This year's AFL premiership can't be won during the competition shutdown - but it might be lost.
That's one of the countless hurdles facing all 18 playing groups right now.
And right at the heart of it is one simple, yet crucial, piece of the flag puzzle: Motivation.
How well will players operate in isolation when, at this stage, there is no real light at the end of the tunnel?
"You can't do what's been normal," Essendon coach John Worsfold said.
"The motivation is to do better than what anyone else can in the same situation.
"If you challenge players with that, they'll find a way.
"I've challenged the players to challenge themselves to be better in isolation, in terms of being prepped and ready for footy when it starts again, than anyone else."
When the season resumes is anybody's guess as the AFL prepares to unveil its plan forward in late April.
How much detail and certainty the plan will provide is a mystery amid ever-changing advice and restrictions from relevant government and health authorities.
Worsfold is wary that frustration and anxiousness will be among a wide variety of emotions players feel during the shutdown period, as well as a possible lack of motivation, and Essendon have tailored their program accordingly.
"We're working hard to try and be aware of how they're feeling and those sorts of emotions that they're going to go through," Worsfold said.
"We've given the players a bit of a spell from football education over the first couple of weeks (of shutdown) but we've got stuff that's now going to get filtered out to players.
"There's some learning opportunities around the game plan that we've been building and what we've learnt from round one.
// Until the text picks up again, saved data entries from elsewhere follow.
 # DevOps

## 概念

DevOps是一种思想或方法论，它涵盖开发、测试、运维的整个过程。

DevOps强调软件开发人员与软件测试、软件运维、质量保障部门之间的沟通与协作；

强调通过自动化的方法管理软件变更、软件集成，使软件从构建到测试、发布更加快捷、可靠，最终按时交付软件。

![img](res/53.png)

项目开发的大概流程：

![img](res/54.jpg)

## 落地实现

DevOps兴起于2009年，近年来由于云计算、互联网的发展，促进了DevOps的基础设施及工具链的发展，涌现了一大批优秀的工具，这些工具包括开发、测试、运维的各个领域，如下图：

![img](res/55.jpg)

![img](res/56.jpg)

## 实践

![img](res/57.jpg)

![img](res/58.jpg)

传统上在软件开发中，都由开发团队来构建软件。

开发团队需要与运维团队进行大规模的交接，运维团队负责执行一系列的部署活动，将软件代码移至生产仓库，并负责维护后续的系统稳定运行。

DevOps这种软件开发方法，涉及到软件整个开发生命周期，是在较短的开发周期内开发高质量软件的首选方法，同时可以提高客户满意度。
"The players that I've spoken to are really keen to see that now and they want to start to look at some footy and what they can learn and what we can keep building on."
Melbourne coach Simon Goodwin believes any motivation issues experienced during the shutdown period will vanish once clubs are eventually given the green light to resume more normal operation.
"It's hard to get a guide on that until we get our boys back in and around the footy club but I think when everyone's living the way they're living it makes you value the things that you love," Goodwin said.
"What I do know about a lot of footballers is they love playing the game, they love training and they love being around each other.
"So when we get back into that situation I'm sure the motivation will be really high.
"I'm sure they'll jump back into it and I'm sure they're missing it right now."